“I do not,” Graham said although he was pretty sure she was right.
Chapter Five
April 1998
Sylvie was thirteen years old when her father shattered a vase across the floor. They were in the dining room of The House on Nantucket, the bed-and-breakfast he ran from next door, and the shards of the vase glinted from all corners, reflecting a father and daughter who simply couldn’t get along. But what was Sylvie’s crime this time? Oh, Sylvie was sick and didn’t want to go to school, and James just could not deal with that. So the vase. So the volatility. Sylvie burst into tears and ran out of the inn, sniffling the entire way.
She really was so sick. She hated that she couldn’t control that.
Maybe if her father wasn’t so nervous about what the neighbors would think, James might have come out on the front porch and screamed at Sylvie to come back. But Sylvie knew how wary Nantucketers were of island gossip. The sound of a broken vase was something easily explained. Something had fallen, and it was an accident. Nobody would have to know. Evenif they suspected that James was like that, they would never have official proof.

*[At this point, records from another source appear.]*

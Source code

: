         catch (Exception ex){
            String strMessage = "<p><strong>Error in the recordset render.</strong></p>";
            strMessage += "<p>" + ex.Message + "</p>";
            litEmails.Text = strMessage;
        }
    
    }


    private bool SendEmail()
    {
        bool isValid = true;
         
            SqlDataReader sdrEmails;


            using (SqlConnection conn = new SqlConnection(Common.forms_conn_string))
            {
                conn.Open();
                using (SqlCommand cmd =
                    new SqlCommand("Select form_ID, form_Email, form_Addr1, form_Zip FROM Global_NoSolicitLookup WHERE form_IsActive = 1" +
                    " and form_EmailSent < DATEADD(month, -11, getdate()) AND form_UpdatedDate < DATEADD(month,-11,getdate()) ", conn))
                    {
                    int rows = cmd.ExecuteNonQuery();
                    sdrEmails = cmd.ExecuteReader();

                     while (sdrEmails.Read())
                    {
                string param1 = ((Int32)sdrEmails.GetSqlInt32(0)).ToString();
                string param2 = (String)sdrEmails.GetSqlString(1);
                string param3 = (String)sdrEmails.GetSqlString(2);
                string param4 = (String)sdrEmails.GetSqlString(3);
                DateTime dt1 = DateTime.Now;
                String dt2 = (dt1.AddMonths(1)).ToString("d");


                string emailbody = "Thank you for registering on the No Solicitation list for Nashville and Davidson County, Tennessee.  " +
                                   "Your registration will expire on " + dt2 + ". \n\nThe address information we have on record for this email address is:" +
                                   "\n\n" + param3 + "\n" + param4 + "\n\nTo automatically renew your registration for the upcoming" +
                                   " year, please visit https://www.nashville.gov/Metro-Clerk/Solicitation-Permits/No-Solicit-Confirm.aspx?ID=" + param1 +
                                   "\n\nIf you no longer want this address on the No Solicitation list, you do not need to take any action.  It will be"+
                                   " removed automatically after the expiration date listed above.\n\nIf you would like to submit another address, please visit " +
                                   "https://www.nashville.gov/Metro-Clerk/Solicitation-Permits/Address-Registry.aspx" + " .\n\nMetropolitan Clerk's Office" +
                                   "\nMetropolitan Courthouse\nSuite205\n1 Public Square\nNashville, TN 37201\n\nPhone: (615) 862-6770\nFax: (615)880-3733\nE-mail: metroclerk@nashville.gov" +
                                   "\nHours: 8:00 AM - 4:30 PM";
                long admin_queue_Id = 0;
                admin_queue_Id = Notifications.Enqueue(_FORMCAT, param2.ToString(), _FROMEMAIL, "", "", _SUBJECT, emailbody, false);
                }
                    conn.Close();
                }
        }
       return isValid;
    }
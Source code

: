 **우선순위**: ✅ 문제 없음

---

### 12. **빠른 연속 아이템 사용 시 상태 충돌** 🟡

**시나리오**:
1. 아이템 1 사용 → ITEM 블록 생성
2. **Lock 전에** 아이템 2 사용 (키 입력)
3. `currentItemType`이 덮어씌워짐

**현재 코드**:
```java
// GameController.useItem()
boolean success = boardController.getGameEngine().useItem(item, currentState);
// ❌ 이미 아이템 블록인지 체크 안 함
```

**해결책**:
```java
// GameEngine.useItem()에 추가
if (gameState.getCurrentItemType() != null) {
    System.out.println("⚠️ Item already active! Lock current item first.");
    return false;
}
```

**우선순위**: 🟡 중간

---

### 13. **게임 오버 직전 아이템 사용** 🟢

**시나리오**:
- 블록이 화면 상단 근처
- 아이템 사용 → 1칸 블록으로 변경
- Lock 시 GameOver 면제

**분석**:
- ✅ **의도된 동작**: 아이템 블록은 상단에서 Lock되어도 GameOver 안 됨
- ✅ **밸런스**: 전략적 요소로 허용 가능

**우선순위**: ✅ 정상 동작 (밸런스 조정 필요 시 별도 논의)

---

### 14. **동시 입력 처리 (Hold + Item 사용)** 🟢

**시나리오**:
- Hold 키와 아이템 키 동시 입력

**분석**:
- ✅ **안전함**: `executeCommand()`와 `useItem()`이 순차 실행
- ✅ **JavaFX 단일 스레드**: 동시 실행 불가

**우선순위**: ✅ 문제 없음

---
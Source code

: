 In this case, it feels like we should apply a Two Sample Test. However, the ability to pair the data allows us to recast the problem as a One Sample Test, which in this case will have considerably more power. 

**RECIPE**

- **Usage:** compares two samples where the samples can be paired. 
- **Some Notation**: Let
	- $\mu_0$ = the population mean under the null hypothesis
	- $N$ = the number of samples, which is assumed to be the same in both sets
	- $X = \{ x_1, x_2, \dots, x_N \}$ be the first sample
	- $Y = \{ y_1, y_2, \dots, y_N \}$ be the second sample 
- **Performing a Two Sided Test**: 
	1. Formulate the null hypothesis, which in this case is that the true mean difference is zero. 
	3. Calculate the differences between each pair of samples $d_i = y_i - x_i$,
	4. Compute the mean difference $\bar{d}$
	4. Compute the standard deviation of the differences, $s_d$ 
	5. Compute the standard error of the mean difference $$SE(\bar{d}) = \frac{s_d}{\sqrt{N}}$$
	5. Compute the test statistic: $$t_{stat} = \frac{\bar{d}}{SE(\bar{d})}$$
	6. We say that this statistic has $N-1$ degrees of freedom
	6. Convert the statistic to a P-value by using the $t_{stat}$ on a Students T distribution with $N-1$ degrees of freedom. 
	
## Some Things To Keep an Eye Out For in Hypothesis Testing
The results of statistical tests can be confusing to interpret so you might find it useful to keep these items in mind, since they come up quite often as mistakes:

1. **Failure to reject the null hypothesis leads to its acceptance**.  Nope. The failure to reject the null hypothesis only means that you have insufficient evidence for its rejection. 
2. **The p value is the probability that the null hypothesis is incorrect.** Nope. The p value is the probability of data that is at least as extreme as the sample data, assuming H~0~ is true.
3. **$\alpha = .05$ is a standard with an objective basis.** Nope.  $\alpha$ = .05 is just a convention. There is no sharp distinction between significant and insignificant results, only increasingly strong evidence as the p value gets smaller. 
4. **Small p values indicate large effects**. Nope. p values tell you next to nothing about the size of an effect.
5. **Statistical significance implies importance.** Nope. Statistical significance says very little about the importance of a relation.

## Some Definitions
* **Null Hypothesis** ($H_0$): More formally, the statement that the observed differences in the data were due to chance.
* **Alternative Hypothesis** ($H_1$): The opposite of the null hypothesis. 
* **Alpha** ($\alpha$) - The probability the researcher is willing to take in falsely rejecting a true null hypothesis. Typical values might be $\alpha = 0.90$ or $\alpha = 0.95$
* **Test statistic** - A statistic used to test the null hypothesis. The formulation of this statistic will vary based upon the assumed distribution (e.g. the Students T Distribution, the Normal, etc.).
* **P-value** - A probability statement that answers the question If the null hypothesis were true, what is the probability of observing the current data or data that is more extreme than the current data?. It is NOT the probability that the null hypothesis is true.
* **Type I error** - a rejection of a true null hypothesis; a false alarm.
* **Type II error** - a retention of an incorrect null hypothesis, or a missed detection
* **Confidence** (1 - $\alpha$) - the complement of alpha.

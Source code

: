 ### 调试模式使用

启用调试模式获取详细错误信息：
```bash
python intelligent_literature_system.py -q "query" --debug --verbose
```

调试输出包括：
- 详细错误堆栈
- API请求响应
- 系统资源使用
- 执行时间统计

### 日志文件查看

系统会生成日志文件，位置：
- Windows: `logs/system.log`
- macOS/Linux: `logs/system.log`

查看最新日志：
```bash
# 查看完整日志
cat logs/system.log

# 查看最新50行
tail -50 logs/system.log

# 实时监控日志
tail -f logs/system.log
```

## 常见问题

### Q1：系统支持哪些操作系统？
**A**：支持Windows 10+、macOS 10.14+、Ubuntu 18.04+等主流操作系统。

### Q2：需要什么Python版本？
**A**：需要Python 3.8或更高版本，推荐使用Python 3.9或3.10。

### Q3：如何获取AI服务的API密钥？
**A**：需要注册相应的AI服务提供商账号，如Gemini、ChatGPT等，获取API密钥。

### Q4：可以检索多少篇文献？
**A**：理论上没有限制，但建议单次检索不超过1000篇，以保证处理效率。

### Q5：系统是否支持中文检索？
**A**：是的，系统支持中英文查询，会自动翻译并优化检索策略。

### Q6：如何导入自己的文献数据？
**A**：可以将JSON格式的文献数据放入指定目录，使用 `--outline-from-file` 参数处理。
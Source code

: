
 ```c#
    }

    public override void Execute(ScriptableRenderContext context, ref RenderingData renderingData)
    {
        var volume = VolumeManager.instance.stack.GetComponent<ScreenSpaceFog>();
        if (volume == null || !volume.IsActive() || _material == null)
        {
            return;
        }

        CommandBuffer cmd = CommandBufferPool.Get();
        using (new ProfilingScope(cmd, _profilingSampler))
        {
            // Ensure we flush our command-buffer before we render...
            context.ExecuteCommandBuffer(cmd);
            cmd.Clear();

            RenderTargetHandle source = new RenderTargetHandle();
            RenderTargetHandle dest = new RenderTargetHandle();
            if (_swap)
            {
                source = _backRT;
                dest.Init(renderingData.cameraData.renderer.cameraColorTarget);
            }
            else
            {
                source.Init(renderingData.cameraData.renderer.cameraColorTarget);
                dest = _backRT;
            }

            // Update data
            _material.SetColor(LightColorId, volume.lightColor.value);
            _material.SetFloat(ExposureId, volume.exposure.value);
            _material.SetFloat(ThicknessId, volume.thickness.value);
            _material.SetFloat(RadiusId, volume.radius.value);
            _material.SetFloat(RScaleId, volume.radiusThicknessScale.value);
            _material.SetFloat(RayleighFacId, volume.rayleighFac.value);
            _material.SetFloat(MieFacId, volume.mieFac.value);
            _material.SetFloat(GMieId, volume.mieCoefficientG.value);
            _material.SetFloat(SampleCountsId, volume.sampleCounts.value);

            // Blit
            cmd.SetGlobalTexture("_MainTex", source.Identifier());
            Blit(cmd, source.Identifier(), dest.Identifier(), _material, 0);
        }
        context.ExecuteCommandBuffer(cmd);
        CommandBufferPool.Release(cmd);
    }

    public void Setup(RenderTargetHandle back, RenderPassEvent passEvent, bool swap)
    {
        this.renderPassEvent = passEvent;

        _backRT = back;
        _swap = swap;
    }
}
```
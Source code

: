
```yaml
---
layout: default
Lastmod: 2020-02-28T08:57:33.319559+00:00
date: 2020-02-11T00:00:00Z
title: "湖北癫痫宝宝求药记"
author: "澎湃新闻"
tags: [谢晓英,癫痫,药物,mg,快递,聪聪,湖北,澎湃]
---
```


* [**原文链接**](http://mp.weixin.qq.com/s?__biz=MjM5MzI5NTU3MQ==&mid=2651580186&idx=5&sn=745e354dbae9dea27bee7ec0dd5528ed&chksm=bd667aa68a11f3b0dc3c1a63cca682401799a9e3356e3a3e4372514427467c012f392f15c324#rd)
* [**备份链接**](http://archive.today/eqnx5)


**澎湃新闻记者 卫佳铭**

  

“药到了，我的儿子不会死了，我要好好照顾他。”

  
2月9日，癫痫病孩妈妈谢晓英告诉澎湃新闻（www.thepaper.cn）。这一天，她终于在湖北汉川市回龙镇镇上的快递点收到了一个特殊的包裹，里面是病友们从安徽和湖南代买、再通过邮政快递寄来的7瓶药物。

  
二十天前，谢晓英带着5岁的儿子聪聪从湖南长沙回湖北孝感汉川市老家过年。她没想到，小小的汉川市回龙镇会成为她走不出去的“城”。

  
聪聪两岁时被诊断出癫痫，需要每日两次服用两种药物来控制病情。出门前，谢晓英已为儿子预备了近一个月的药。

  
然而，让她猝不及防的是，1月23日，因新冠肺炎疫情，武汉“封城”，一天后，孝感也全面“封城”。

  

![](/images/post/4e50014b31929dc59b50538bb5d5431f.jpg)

Sylvie should have known better than to ask her father if she could stay home. But her cough had turned rather horribly into what felt like the flu, and she was smack-dab in the middle of puberty, and—worst of all—her best friend Caitlin had just decided to be best friends with someone else. She’d ditched Sylvie pretty publicly, moving from Sylvie’s lunch table over to Tiffany’s, where they’d giggled together for the rest of the half hour. Sylvie felt more alone than she ever had, including the era immediately following her mother’s death. At least she’d had Caitlin back then.
Sylvie ran from the inn all the way to the combined middle school-high school about a half mile away. When she reached it, she gasped for breath that didn’t come. It turned out running like that hadn’t been a good idea when she was this sick. She staggered to a halt and coughed until it felt like her lungs were going to fly out of her throat.
When she pulled her head up, she found the gym teacher a few strides away. He pointed at the front door. “I think it’s time for the nurse?” His eyes showed no kindness, but kindness was a rare thing at school. All the teachers were paid too little and stretched thin.
Sylvie inched down the hallway. The first bell rang, and everyone scattered to their classrooms, clutching books. Sylvie spotted Caitlin far down the hall, throwing her head back at a joke some guy told her. That was another thing Caitlin seemed to do now: date boys or at least know them. When they’d been close, Caitlin and Sylvie had regarded boys as another species, one they weren’t particularly interested in. Sylvie didn’t feel so much betrayed by this as mystified.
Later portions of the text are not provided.